TO DO
Which lines in the data below contain the word "Composition"? Copy each of them.

RECORDS
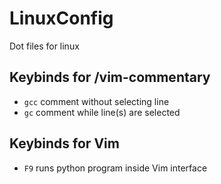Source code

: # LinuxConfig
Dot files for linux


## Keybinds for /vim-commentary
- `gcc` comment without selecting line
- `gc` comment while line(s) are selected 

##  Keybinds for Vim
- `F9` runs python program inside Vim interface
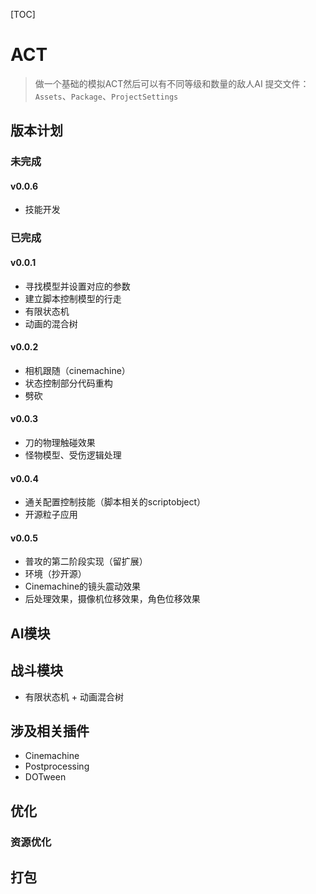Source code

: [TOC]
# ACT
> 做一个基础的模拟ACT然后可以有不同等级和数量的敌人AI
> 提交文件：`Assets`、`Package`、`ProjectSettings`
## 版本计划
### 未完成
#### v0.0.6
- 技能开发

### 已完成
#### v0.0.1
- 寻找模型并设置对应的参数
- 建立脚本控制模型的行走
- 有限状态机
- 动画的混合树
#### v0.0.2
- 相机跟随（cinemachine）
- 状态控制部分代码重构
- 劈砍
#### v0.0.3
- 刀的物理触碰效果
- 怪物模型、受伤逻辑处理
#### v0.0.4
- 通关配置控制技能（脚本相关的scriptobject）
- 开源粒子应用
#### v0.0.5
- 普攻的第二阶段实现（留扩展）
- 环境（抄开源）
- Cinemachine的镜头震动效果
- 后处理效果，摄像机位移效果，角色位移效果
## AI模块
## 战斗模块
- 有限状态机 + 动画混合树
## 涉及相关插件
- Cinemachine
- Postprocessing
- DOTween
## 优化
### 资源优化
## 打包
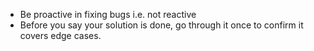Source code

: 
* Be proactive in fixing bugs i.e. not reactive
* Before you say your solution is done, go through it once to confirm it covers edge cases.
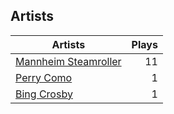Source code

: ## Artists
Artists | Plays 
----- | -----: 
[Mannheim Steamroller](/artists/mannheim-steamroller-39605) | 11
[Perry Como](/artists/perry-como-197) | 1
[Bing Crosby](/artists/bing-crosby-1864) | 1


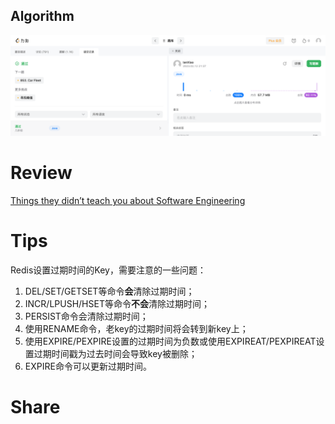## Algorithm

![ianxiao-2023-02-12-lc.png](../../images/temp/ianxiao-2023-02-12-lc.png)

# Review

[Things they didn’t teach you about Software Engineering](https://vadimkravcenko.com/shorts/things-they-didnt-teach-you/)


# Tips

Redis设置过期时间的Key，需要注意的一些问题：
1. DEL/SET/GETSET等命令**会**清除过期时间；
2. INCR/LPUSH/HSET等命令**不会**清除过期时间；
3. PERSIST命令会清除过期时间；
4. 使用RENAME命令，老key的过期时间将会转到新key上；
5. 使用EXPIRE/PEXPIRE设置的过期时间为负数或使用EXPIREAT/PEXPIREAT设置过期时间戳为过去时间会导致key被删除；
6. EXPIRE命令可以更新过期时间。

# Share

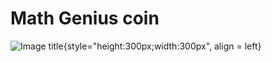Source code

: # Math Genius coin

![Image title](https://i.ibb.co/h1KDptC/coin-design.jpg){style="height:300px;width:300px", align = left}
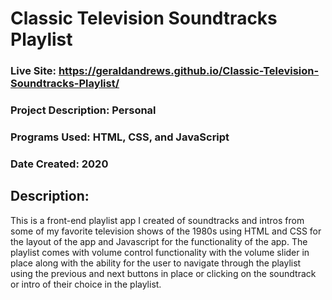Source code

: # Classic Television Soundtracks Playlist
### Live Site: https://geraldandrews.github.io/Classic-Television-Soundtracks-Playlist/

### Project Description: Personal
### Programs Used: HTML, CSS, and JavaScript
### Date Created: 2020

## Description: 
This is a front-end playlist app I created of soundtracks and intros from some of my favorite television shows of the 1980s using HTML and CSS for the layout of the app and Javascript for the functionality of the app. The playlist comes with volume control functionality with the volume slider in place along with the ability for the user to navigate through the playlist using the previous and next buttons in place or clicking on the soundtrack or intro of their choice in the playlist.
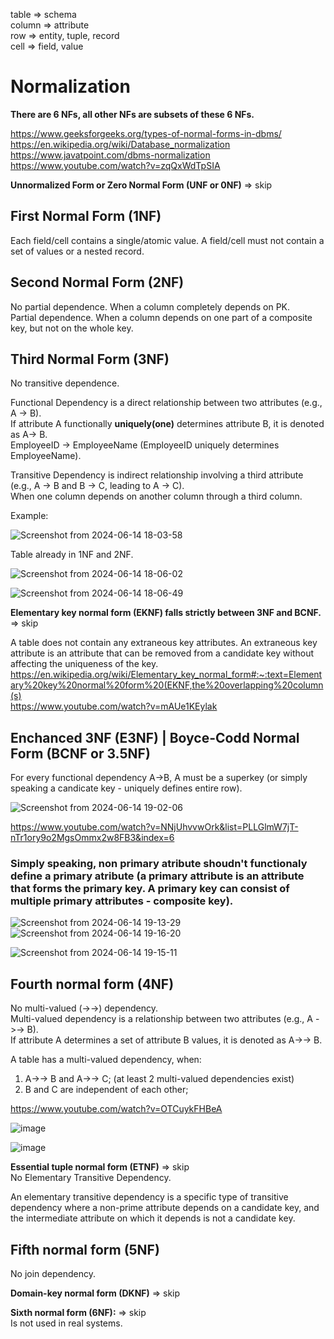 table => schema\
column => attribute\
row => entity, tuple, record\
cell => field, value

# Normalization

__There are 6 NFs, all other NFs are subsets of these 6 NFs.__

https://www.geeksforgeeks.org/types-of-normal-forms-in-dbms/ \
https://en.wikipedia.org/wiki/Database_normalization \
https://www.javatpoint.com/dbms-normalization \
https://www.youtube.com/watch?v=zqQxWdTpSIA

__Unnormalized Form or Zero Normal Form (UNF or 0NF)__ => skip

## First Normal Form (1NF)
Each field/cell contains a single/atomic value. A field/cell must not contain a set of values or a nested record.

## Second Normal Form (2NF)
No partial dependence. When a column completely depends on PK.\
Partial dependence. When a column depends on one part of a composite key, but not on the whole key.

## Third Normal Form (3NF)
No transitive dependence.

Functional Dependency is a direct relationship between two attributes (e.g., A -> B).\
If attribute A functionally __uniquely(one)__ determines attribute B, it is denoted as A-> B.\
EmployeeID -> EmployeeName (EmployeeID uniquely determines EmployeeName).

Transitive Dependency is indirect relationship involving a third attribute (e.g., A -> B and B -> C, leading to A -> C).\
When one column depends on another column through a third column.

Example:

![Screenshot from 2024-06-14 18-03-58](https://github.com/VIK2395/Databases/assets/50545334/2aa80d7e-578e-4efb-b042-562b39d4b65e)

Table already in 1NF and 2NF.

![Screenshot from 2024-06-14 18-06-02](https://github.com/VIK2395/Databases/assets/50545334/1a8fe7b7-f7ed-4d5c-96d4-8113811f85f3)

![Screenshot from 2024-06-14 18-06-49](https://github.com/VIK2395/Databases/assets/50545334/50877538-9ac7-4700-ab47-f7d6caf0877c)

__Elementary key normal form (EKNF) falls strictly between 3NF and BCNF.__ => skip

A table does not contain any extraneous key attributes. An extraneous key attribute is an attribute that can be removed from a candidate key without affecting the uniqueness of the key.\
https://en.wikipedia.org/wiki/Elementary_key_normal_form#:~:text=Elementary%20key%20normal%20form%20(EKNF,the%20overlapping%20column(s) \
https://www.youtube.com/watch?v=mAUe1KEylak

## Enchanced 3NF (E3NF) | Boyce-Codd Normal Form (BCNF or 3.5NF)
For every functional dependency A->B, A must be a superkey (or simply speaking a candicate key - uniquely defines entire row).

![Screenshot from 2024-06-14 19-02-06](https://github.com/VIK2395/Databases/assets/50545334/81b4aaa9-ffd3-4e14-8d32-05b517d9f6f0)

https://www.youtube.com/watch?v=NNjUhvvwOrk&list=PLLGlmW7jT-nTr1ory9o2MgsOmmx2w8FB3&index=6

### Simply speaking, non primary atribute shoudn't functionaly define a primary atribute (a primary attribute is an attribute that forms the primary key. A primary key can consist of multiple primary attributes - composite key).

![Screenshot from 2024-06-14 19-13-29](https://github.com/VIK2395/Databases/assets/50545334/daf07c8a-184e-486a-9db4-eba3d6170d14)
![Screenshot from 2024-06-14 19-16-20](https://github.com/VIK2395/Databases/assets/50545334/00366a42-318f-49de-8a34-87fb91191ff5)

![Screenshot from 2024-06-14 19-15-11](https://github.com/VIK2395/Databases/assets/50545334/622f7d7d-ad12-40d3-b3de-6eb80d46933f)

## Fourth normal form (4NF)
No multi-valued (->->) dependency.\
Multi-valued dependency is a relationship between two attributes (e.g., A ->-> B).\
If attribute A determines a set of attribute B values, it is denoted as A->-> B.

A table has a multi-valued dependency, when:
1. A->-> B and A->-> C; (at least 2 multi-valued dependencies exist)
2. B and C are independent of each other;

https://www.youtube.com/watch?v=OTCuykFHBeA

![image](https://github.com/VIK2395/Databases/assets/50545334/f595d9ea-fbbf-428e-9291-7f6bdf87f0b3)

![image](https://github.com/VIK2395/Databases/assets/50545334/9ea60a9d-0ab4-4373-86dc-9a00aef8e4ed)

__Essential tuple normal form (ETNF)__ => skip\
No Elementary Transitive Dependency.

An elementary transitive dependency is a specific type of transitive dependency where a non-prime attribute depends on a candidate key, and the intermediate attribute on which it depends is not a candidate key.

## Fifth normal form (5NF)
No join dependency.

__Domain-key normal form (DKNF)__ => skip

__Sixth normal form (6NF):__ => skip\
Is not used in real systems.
==
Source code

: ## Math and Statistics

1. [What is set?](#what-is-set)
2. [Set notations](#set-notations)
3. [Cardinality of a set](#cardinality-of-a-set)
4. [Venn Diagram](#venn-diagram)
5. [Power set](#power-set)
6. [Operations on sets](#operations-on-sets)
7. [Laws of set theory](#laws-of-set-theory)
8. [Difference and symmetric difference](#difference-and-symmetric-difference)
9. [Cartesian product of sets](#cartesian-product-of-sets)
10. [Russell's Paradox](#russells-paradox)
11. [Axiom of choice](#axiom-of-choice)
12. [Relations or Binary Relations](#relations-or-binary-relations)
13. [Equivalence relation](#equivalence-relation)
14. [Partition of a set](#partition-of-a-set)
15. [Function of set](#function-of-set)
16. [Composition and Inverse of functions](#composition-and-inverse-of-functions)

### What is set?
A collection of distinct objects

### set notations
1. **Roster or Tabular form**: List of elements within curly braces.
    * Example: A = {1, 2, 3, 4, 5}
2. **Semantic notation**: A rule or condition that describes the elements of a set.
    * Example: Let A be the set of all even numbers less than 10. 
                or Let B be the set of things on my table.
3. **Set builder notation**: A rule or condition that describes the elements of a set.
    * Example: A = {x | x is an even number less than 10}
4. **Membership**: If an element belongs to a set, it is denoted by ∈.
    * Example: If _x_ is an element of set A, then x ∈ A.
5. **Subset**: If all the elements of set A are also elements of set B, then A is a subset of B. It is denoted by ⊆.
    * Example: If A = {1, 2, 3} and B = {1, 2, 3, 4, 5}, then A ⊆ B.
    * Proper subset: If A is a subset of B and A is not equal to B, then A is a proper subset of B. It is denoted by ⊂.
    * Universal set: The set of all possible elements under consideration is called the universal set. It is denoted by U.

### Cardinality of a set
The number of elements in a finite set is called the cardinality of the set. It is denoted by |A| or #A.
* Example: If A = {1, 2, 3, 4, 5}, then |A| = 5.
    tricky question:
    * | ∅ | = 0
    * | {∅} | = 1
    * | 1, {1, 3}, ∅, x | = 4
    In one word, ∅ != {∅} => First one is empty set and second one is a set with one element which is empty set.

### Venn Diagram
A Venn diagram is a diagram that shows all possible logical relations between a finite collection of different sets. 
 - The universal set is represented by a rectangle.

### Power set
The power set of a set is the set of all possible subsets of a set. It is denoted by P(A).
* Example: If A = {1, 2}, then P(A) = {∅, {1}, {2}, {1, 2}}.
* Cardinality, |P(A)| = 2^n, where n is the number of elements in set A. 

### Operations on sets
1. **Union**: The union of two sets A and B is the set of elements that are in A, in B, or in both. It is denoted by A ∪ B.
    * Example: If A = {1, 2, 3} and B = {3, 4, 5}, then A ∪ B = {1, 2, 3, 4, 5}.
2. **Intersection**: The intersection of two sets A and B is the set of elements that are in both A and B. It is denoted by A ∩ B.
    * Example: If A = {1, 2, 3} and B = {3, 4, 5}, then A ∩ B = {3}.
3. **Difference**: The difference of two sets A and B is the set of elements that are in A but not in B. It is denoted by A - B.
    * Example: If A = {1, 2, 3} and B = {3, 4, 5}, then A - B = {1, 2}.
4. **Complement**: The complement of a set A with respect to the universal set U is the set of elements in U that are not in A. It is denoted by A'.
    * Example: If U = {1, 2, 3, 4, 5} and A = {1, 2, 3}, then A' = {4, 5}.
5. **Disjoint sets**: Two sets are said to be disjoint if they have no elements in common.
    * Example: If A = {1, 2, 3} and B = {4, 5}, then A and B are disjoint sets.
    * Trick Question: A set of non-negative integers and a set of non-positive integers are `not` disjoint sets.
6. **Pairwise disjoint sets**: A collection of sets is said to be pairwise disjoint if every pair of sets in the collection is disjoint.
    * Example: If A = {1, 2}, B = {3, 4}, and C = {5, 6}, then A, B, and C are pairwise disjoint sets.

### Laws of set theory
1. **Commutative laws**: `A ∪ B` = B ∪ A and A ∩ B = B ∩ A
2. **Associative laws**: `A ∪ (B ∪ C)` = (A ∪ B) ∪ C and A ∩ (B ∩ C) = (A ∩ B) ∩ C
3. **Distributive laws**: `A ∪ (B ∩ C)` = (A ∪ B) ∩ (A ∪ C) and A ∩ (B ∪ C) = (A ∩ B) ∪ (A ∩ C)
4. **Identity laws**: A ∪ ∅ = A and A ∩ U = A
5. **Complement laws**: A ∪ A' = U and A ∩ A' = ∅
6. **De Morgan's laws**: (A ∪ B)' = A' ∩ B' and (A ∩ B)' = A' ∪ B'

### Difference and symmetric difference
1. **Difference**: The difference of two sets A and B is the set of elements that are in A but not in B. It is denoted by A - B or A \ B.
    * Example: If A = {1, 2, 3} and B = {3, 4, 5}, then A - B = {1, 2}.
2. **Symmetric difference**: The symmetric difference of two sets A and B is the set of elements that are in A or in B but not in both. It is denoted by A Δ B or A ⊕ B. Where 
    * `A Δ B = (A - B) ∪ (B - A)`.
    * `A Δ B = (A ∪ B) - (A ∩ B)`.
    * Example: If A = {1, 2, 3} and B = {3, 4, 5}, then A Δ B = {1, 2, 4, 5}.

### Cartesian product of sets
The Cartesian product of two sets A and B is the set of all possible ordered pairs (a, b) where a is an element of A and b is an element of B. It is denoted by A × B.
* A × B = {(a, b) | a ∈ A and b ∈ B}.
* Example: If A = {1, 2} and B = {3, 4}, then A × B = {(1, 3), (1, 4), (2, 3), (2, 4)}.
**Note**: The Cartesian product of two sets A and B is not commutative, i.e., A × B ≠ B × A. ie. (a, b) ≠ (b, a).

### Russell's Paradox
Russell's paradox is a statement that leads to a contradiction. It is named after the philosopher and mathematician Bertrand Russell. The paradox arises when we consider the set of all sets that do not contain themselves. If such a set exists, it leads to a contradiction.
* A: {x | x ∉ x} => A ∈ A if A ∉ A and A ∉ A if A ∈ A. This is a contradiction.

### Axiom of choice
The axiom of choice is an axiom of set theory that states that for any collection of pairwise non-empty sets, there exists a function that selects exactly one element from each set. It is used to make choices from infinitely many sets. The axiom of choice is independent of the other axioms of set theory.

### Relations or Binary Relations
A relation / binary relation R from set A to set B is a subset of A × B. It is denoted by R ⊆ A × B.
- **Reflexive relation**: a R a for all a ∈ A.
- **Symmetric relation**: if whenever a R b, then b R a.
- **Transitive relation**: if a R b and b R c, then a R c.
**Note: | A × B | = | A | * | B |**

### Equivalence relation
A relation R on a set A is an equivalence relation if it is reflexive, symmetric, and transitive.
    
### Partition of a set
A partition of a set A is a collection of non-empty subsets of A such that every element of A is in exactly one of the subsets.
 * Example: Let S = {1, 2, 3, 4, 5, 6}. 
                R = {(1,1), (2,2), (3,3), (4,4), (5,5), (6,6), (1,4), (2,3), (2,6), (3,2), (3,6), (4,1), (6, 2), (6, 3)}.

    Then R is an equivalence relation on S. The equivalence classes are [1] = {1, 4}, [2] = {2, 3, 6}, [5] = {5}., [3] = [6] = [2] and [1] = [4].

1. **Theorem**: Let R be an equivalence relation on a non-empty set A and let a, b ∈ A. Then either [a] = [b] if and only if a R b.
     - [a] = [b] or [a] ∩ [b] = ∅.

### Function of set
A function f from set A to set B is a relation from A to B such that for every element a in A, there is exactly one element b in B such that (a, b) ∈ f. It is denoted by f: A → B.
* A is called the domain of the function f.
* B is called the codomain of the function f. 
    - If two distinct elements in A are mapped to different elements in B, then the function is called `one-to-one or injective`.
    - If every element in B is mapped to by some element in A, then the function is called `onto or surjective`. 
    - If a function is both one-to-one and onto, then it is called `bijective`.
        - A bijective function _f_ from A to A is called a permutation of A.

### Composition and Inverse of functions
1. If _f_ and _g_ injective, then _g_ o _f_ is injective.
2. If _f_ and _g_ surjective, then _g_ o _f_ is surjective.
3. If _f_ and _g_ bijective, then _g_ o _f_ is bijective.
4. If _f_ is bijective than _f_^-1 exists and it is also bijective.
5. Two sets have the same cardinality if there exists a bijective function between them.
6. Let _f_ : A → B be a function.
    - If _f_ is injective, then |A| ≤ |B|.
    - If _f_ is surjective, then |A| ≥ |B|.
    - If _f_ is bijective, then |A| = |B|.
---
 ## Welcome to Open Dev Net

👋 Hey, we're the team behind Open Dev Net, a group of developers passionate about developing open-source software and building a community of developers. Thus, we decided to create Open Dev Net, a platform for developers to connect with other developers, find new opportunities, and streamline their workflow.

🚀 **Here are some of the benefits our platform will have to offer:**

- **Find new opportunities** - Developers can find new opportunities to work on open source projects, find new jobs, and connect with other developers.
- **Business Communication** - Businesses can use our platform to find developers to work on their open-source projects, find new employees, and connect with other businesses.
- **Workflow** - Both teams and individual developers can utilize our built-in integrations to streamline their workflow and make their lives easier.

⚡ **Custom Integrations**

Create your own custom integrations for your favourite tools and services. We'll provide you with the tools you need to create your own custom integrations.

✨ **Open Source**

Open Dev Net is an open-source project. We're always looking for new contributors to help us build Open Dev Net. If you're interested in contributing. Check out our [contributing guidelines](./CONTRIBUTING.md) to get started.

TASK OUTPUT
16. [Composition and Inverse of functions](#composition-and-inverse-of-functions)
### Composition and Inverse of functions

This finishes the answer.